--- INFORMATION PROVIDED ---
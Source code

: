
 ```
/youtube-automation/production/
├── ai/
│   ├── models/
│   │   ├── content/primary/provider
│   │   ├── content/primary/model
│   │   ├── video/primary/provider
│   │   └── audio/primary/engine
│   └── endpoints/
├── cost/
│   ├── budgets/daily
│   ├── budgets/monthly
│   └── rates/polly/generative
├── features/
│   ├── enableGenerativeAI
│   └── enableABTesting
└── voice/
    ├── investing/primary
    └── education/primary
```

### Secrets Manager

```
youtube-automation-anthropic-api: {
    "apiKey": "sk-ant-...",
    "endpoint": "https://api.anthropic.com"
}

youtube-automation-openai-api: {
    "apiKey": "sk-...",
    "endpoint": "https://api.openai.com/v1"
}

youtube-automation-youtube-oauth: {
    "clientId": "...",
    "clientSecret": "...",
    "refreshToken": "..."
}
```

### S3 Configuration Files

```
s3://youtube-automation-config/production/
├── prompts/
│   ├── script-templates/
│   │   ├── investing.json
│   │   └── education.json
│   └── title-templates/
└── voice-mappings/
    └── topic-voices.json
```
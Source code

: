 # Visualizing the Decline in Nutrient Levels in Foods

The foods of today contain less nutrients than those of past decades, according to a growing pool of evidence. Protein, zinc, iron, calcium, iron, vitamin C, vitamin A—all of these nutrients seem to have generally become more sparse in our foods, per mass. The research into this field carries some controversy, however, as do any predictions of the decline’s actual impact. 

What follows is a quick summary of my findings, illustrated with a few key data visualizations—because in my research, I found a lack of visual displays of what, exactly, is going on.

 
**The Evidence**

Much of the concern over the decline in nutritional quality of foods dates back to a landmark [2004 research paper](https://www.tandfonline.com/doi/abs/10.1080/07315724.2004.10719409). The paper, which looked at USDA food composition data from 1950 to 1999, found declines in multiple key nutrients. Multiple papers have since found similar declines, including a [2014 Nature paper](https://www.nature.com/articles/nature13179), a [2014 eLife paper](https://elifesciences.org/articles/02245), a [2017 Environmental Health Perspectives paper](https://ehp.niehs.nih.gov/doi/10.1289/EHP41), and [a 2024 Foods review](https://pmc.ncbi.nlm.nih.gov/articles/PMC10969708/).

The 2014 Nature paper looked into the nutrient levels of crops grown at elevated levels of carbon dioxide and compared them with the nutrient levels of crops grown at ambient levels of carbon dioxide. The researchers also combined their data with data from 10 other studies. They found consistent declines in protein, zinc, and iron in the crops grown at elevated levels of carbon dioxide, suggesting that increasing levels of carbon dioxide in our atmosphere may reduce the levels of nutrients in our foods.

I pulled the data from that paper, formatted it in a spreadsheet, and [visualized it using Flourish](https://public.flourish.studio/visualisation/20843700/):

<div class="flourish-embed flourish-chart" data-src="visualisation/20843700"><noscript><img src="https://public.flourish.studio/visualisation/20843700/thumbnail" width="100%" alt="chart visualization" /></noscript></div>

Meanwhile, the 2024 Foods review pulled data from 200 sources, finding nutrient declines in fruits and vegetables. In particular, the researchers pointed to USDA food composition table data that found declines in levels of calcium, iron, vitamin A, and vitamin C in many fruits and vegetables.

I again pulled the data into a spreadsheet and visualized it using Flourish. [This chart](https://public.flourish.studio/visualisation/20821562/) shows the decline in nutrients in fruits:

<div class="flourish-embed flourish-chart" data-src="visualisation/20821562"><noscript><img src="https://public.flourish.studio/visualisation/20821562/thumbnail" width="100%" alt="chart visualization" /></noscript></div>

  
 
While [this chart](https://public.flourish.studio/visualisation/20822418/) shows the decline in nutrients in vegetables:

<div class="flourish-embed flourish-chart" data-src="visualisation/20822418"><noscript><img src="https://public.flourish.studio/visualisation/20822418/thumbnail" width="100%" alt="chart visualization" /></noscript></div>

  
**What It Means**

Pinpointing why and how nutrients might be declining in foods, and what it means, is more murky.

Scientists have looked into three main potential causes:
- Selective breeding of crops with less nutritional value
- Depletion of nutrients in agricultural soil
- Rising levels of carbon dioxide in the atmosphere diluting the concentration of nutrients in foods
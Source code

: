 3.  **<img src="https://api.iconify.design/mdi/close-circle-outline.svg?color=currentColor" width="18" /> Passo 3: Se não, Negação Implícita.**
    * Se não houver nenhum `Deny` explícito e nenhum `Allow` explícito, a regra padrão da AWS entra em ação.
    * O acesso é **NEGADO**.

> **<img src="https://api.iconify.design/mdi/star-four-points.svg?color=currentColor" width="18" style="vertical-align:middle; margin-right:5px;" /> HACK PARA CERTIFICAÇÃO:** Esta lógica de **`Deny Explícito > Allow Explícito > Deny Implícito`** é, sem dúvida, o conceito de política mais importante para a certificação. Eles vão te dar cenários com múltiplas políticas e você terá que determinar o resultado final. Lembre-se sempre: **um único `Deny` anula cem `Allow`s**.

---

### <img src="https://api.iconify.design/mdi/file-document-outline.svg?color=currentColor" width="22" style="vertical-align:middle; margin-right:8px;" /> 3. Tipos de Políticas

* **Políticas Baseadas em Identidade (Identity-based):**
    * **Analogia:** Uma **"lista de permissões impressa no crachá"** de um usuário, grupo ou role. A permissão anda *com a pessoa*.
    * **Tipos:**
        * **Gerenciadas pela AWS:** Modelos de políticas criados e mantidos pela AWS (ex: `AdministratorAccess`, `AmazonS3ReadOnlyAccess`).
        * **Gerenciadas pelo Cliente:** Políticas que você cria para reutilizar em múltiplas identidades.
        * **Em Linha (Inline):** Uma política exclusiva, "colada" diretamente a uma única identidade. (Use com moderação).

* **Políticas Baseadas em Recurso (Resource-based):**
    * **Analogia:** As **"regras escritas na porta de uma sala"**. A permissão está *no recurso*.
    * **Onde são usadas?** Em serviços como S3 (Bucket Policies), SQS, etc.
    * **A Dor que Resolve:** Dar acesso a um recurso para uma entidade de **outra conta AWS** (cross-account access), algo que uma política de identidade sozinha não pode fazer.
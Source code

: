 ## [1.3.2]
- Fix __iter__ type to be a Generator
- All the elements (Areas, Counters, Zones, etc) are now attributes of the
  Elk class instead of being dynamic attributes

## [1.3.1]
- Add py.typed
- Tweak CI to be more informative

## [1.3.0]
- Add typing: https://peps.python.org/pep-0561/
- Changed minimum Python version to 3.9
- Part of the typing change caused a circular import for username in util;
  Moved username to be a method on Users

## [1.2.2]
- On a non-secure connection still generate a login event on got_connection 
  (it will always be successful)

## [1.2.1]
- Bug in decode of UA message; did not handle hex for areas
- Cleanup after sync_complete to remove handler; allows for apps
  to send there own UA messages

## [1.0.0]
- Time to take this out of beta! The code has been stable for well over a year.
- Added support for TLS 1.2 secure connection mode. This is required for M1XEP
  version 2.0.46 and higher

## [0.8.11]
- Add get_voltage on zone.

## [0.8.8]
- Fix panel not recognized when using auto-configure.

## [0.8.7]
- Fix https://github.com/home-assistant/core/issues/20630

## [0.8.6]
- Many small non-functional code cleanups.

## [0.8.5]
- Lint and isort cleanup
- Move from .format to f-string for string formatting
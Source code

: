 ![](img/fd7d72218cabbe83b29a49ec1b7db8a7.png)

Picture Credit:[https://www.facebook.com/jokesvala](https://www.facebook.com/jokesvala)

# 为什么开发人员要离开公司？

--- WHAT TO WORK ON ---
Word for word, restate all of the records.

--- RESULT OF THE EXERCISE ---
Source code

:
 ```
/youtube-automation/production/
├── ai/
│   ├── models/
│   │   ├── content/primary/provider
│   │   ├── content/primary/model
│   │   ├── video/primary/provider
│   │   └── audio/primary/engine
│   └── endpoints/
├── cost/
│   ├── budgets/daily
│   ├── budgets/monthly
│   └── rates/polly/generative
├── features/
│   ├── enableGenerativeAI
│   └── enableABTesting
└── voice/
    ├── investing/primary
    └── education/primary
```

### Secrets Manager

```
youtube-automation-anthropic-api: {
    "apiKey": "sk-ant-...",
    "endpoint": "https://api.anthropic.com"
}

youtube-automation-openai-api: {
    "apiKey": "sk-...",
    "endpoint": "https://api.openai.com/v1"
}

youtube-automation-youtube-oauth: {
    "clientId": "...",
    "clientSecret": "...",
    "refreshToken": "..."
}
```

### S3 Configuration Files

```
s3://youtube-automation-config/production/
├── prompts/
│   ├── script-templates/
│   │   ├── investing.json
│   │   └── education.json
│   └── title-templates/
└── voice-mappings/
    └── topic-voices.json
```
Source code

: # Visualizing the Decline in Nutrient Levels in Foods

The foods of today contain less nutrients than those of past decades, according to a growing pool of evidence. Protein, zinc, iron, calcium, iron, vitamin C, vitamin A—all of these nutrients seem to have generally become more sparse in our foods, per mass. The research into this field carries some controversy, however, as do any predictions of the decline’s actual impact. 

What follows is a quick summary of my findings, illustrated with a few key data visualizations—because in my research, I found a lack of visual displays of what, exactly, is going on.

 
**The Evidence**

Much of the concern over the decline in nutritional quality of foods dates back to a landmark [2004 research paper](https://www.tandfonline.com/doi/abs/10.1080/07315724.2004.10719409). The paper, which looked at USDA food composition data from 1950 to 1999, found declines in multiple key nutrients. Multiple papers have since found similar declines, including a [2014 Nature paper](https://www.nature.com/articles/nature13179), a [2014 eLife paper](https://elifesciences.org/articles/02245), a [2017 Environmental Health Perspectives paper](https://ehp.niehs.nih.gov/doi/10.1289/EHP41), and [a 2024 Foods review](https://pmc.ncbi.nlm.nih.gov/articles/PMC10969708/).

The 2014 Nature paper looked into the nutrient levels of crops grown at elevated levels of carbon dioxide and compared them with the nutrient levels of crops grown at ambient levels of carbon dioxide. The researchers also combined their data with data from 10 other studies. They found consistent declines in protein, zinc, and iron in the crops grown at elevated levels of carbon dioxide, suggesting that increasing levels of carbon dioxide in our atmosphere may reduce the levels of nutrients in our foods.

I pulled the data from that paper, formatted it in a spreadsheet, and [visualized it using Flourish](https://public.flourish.studio/visualisation/20843700/):

<div class="flourish-embed flourish-chart" data-src="visualisation/20843700"><noscript><img src="https://public.flourish.studio/visualisation/20843700/thumbnail" width="100%" alt="chart visualization" /></noscript></div>

Meanwhile, the 2024 Foods review pulled data from 200 sources, finding nutrient declines in fruits and vegetables. In particular, the researchers pointed to USDA food composition table data that found declines in levels of calcium, iron, vitamin A, and vitamin C in many fruits and vegetables.

I again pulled the data into a spreadsheet and visualized it using Flourish. [This chart](https://public.flourish.studio/visualisation/20821562/) shows the decline in nutrients in fruits:

<div class="flourish-embed flourish-chart" data-src="visualisation/20821562"><noscript><img src="https://public.flourish.studio/visualisation/20821562/thumbnail" width="100%" alt="chart visualization" /></noscript></div>

  
 
While [this chart](https://public.flourish.studio/visualisation/20822418/) shows the decline in nutrients in vegetables:

<div class="flourish-embed flourish-chart" data-src="visualisation/20822418"><noscript><img src="https://public.flourish.studio/visualisation/20822418/thumbnail" width="100%" alt="chart visualization" /></noscript></div>

  
**What It Means**

Pinpointing why and how nutrients might be declining in foods, and what it means, is more murky.

Scientists have looked into three main potential causes:
- Selective breeding of crops with less nutritional value
- Depletion of nutrients in agricultural soil
- Rising levels of carbon dioxide in the atmosphere diluting the concentration of nutrients in foods
Source code

: 3.  **<img src="https://api.iconify.design/mdi/close-circle-outline.svg?color=currentColor" width="18" /> Passo 3: Se não, Negação Implícita.**
    * Se não houver nenhum `Deny` explícito e nenhum `Allow` explícito, a regra padrão da AWS entra em ação.
    * O acesso é **NEGADO**.

> **<img src="https://api.iconify.design/mdi/star-four-points.svg?color=currentColor" width="18" style="vertical-align:middle; margin-right:5px;" /> HACK PARA CERTIFICAÇÃO:** Esta lógica de **`Deny Explícito > Allow Explícito > Deny Implícito`** é, sem dúvida, o conceito de política mais importante para a certificação. Eles vão te dar cenários com múltiplas políticas e você terá que determinar o resultado final. Lembre-se sempre: **um único `Deny` anula cem `Allow`s**.

---

### <img src="https://api.iconify.design/mdi/file-document-outline.svg?color=currentColor" width="22" style="vertical-align:middle; margin-right:8px;" /> 3. Tipos de Políticas

* **Políticas Baseadas em Identidade (Identity-based):**
    * **Analogia:** Uma **"lista de permissões impressa no crachá"** de um usuário, grupo ou role. A permissão anda *com a pessoa*.
    * **Tipos:**
        * **Gerenciadas pela AWS:** Modelos de políticas criados e mantidos pela AWS (ex: `AdministratorAccess`, `AmazonS3ReadOnlyAccess`).
        * **Gerenciadas pelo Cliente:** Políticas que você cria para reutilizar em múltiplas identidades.
        * **Em Linha (Inline):** Uma política exclusiva, "colada" diretamente a uma única identidade. (Use com moderação).

* **Políticas Baseadas em Recurso (Resource-based):**
    * **Analogia:** As **"regras escritas na porta de uma sala"**. A permissão está *no recurso*.
    * **Onde são usadas?** Em serviços como S3 (Bucket Policies), SQS, etc.
    * **A Dor que Resolve:** Dar acesso a um recurso para uma entidade de **outra conta AWS** (cross-account access), algo que uma política de identidade sozinha não pode fazer.
Source code

: ## [1.3.2]
- Fix __iter__ type to be a Generator
- All the elements (Areas, Counters, Zones, etc) are now attributes of the
  Elk class instead of being dynamic attributes

## [1.3.1]
- Add py.typed
- Tweak CI to be more informative

## [1.3.0]
- Add typing: https://peps.python.org/pep-0561/
- Changed minimum Python version to 3.9
- Part of the typing change caused a circular import for username in util;
  Moved username to be a method on Users

## [1.2.2]
- On a non-secure connection still generate a login event on got_connection 
  (it will always be successful)

## [1.2.1]
- Bug in decode of UA message; did not handle hex for areas
- Cleanup after sync_complete to remove handler; allows for apps
  to send there own UA messages

## [1.0.0]
- Time to take this out of beta! The code has been stable for well over a year.
- Added support for TLS 1.2 secure connection mode. This is required for M1XEP
  version 2.0.46 and higher

## [0.8.11]
- Add get_voltage on zone.

## [0.8.8]
- Fix panel not recognized when using auto-configure.

## [0.8.7]
- Fix https://github.com/home-assistant/core/issues/20630

## [0.8.6]
- Many small non-functional code cleanups.

## [0.8.5]
- Lint and isort cleanup
- Move from .format to f-string for string formatting
Source code

: ![](img/fd7d72218cabbe83b29a49ec1b7db8a7.png)

Picture Credit:[https://www.facebook.com/jokesvala](https://www.facebook.com/jokesvala)

# 为什么开发人员要离开公司？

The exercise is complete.